Python packaging has accumulated many special features over the years, and not all of them translate cleanly to the modern pyproject.toml format. The tool handles these cases transparently while keeping you informed.

For package hashes (the --hash=sha256:... format), these aren't supported in pyproject.toml because uv uses lock files for reproducibility instead. The tool strips these out but generates a comment explaining the change. Custom package indexes specified with --index-url or --extra-index-url also can't be stored directly in pyproject.toml. The tool adds a comment with the original URL so you can configure it through uv's CLI or configuration file instead.

SSH git URLs present an interesting challenge. While GitHub, GitLab, and Bitbucket SSH URLs can be automatically converted to their HTTPS equivalents, URLs from other hosts generate warnings since the conversion might not be straightforward. For these cases, you may need to adjust the generated file manually.

The tool handles these limitations gracefully: it does the conversion, preserves as much information as possible, explains what couldn't be directly translated, and provides guidance on how to handle special cases in the uv ecosystem.

Getting Started in 30 Seconds

The tool is designed to get you working quickly. Installation is straightforward using uv itself:

# Install as a global uv tool
uv tool install git+https://github.com/danilop/requirements-to-uv.git

Then navigate to any Python project with a requirements.txt file and run:

req2uv

The tool automatically detects your project structure, finds all requirements files, gathers metadata, and generates a complete pyproject.toml. It runs in interactive mode by default, showing you what it found and asking for confirmation before writing files. Once the conversion is complete, you can immediately use uv to install dependencies:

uv sync

For CI/CD pipelines or scripts, you can use non-interactive mode:

req2uv --non-interactive

You can also preview what the tool would do without making changes:

req2uv --dry-run

Real-World Usage Patterns

After using this tool across various projects, certain patterns have proven particularly valuable. When modernizing existing projects, I start with a dry run to see what the tool will generate. This helps catch any issues before committing to changes. The tool creates a backup of any existing pyproject.toml, but I also like to commit my current state to git first, just to be safe.
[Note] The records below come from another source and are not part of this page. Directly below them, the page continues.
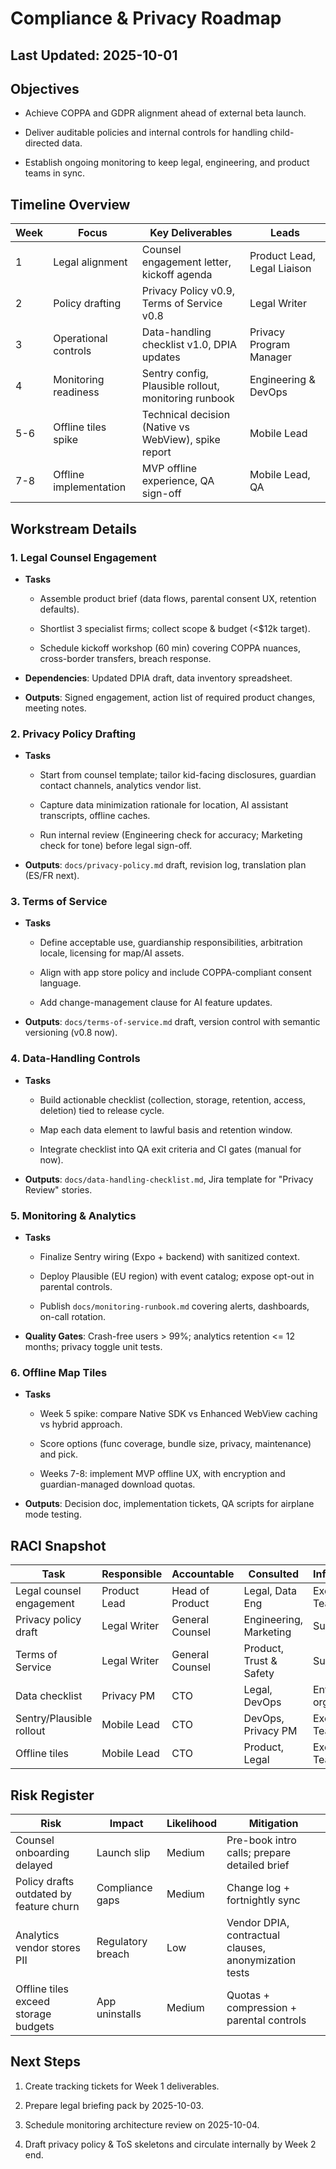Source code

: # Compliance & Privacy Roadmap

## Last Updated: 2025-10-01

## Objectives

- Achieve COPPA and GDPR alignment ahead of external beta launch.

- Deliver auditable policies and internal controls for handling child-directed data.

- Establish ongoing monitoring to keep legal, engineering, and product teams in sync.

## Timeline Overview

| Week | Focus                  | Key Deliverables                                     | Leads                       |
| ---- | ---------------------- | ---------------------------------------------------- | --------------------------- |
| 1    | Legal alignment        | Counsel engagement letter, kickoff agenda            | Product Lead, Legal Liaison |
| 2    | Policy drafting        | Privacy Policy v0.9, Terms of Service v0.8           | Legal Writer                |
| 3    | Operational controls   | Data-handling checklist v1.0, DPIA updates           | Privacy Program Manager     |
| 4    | Monitoring readiness   | Sentry config, Plausible rollout, monitoring runbook | Engineering & DevOps        |
| 5-6  | Offline tiles spike    | Technical decision (Native vs WebView), spike report | Mobile Lead                 |
| 7-8  | Offline implementation | MVP offline experience, QA sign-off                  | Mobile Lead, QA             |

## Workstream Details

### 1. Legal Counsel Engagement

- **Tasks**

  - Assemble product brief (data flows, parental consent UX, retention defaults).

  - Shortlist 3 specialist firms; collect scope & budget (<$12k target).

  - Schedule kickoff workshop (60 min) covering COPPA nuances, cross-border transfers, breach response.

- **Dependencies**: Updated DPIA draft, data inventory spreadsheet.

- **Outputs**: Signed engagement, action list of required product changes, meeting notes.

### 2. Privacy Policy Drafting

- **Tasks**

  - Start from counsel template; tailor kid-facing disclosures, guardian contact channels, analytics vendor list.

  - Capture data minimization rationale for location, AI assistant transcripts, offline caches.

  - Run internal review (Engineering check for accuracy; Marketing check for tone) before legal sign-off.

- **Outputs**: `docs/privacy-policy.md` draft, revision log, translation plan (ES/FR next).

### 3. Terms of Service

- **Tasks**

  - Define acceptable use, guardianship responsibilities, arbitration locale, licensing for map/AI assets.

  - Align with app store policy and include COPPA-compliant consent language.

  - Add change-management clause for AI feature updates.

- **Outputs**: `docs/terms-of-service.md` draft, version control with semantic versioning (v0.8 now).

### 4. Data-Handling Controls

- **Tasks**

  - Build actionable checklist (collection, storage, retention, access, deletion) tied to release cycle.

  - Map each data element to lawful basis and retention window.

  - Integrate checklist into QA exit criteria and CI gates (manual for now).

- **Outputs**: `docs/data-handling-checklist.md`, Jira template for "Privacy Review" stories.

### 5. Monitoring & Analytics

- **Tasks**

  - Finalize Sentry wiring (Expo + backend) with sanitized context.

  - Deploy Plausible (EU region) with event catalog; expose opt-out in parental controls.

  - Publish `docs/monitoring-runbook.md` covering alerts, dashboards, on-call rotation.

- **Quality Gates**: Crash-free users > 99%; analytics retention <= 12 months; privacy toggle unit tests.

### 6. Offline Map Tiles

- **Tasks**

  - Week 5 spike: compare Native SDK vs Enhanced WebView caching vs hybrid approach.

  - Score options (func coverage, bundle size, privacy, maintenance) and pick.

  - Weeks 7-8: implement MVP offline UX, with encryption and guardian-managed download quotas.

- **Outputs**: Decision doc, implementation tickets, QA scripts for airplane mode testing.

## RACI Snapshot

| Task                     | Responsible  | Accountable     | Consulted               | Informed   |
| ------------------------ | ------------ | --------------- | ----------------------- | ---------- |
| Legal counsel engagement | Product Lead | Head of Product | Legal, Data Eng         | Exec Team  |
| Privacy policy draft     | Legal Writer | General Counsel | Engineering, Marketing  | Support    |
| Terms of Service         | Legal Writer | General Counsel | Product, Trust & Safety | Support    |
| Data checklist           | Privacy PM   | CTO             | Legal, DevOps           | Entire org |
| Sentry/Plausible rollout | Mobile Lead  | CTO             | DevOps, Privacy PM      | Exec Team  |
| Offline tiles            | Mobile Lead  | CTO             | Product, Legal          | Exec Team  |

## Risk Register

| Risk                                    | Impact            | Likelihood | Mitigation                                            |
| --------------------------------------- | ----------------- | ---------- | ----------------------------------------------------- |
| Counsel onboarding delayed              | Launch slip       | Medium     | Pre-book intro calls; prepare detailed brief          |
| Policy drafts outdated by feature churn | Compliance gaps   | Medium     | Change log + fortnightly sync                         |
| Analytics vendor stores PII             | Regulatory breach | Low        | Vendor DPIA, contractual clauses, anonymization tests |
| Offline tiles exceed storage budgets    | App uninstalls    | Medium     | Quotas + compression + parental controls              |

## Next Steps

1. Create tracking tickets for Week 1 deliverables.

1. Prepare legal briefing pack by 2025-10-03.

1. Schedule monitoring architecture review on 2025-10-04.

1. Draft privacy policy & ToS skeletons and circulate internally by Week 2 end.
For repositories with multiple requirements files, the automatic detection and categorization saves significant time. The tool recognizes common patterns like requirements-dev.txt, requirements-test.txt, and requirements-docs.txt, and organizes them into appropriate dependency groups. This structure aligns well with uv's dependency group feature, making it easy to install just the dependencies you need for a particular task.
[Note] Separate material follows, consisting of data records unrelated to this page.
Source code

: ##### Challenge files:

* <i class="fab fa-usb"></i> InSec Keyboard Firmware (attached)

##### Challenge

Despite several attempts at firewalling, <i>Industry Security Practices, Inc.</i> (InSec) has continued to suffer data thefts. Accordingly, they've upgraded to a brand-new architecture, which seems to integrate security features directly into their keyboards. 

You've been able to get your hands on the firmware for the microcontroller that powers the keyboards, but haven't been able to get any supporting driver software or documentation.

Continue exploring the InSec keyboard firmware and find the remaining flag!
When cloning open-source projects that still use the older format, I typically run req2uv as my first step after cloning. This lets me work with the project using my preferred tools without needing to maintain both formats or deal with inconsistencies between pip and uv behavior.

Architecture: Simple and Focused

The tool is built with a clear focus on doing one thing well. It uses the packaging library for parsing requirements and handling version specifiers according to Python packaging standards. Click provides the command-line interface with automatic help generation and parameter validation. Rich handles terminal formatting for readable output and progress indication. And questionary powers the interactive prompts when running in interactive mode.

The core logic separates concerns cleanly: a parser module handles requirements.txt parsing and normalization, a detector module gathers project metadata from various sources, and a generator module creates valid TOML structures. This modular design makes the tool maintainable and makes it easier to extend with new features.

Best Practices for Conversion

Through working with various project structures, a few practices have emerged as particularly helpful. Before running the conversion, it's worth reviewing your requirements files to ensure they're current and removing any commented-out dependencies that you no longer need. This gives you a clean starting point.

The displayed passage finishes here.